### Problem to solve
Check the records below line by line. Give the count of lines with "Selectors", and nothing else.
== Segment start ==
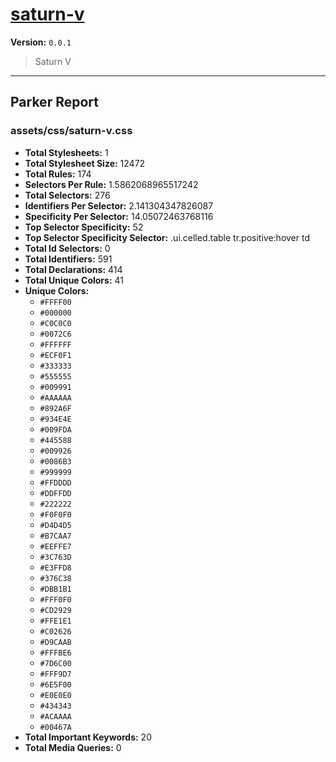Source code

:# [saturn-v]( https://github.com/marcio/saturn-v )

**Version:** `0.0.1`

> Saturn V

* * *

## Parker Report

### assets/css/saturn-v.css

- **Total Stylesheets:** 1
- **Total Stylesheet Size:** 12472
- **Total Rules:** 174
- **Selectors Per Rule:** 1.5862068965517242
- **Total Selectors:** 276
- **Identifiers Per Selector:** 2.141304347826087
- **Specificity Per Selector:** 14.05072463768116
- **Top Selector Specificity:** 52
- **Top Selector Specificity Selector:** .ui.celled.table tr.positive:hover td
- **Total Id Selectors:** 0
- **Total Identifiers:** 591
- **Total Declarations:** 414
- **Total Unique Colors:** 41
- **Unique Colors:**
	- `#FFFF00`
	- `#000000`
	- `#C0C0C0`
	- `#0072C6`
	- `#FFFFFF`
	- `#ECF0F1`
	- `#333333`
	- `#555555`
	- `#009991`
	- `#AAAAAA`
	- `#892A6F`
	- `#934E4E`
	- `#009FDA`
	- `#445588`
	- `#009926`
	- `#0086B3`
	- `#999999`
	- `#FFDDDD`
	- `#DDFFDD`
	- `#222222`
	- `#F0F0F0`
	- `#D4D4D5`
	- `#B7CAA7`
	- `#EEFFE7`
	- `#3C763D`
	- `#E3FFD8`
	- `#376C38`
	- `#DBB1B1`
	- `#FFF0F0`
	- `#CD2929`
	- `#FFE1E1`
	- `#C02626`
	- `#D9CAAB`
	- `#FFFBE6`
	- `#7D6C00`
	- `#FFF9D7`
	- `#6E5F00`
	- `#E0E0E0`
	- `#434343`
	- `#ACAAAA`
	- `#00467A`
- **Total Important Keywords:** 20
- **Total Media Queries:** 0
== Segment end ==
### Your response
3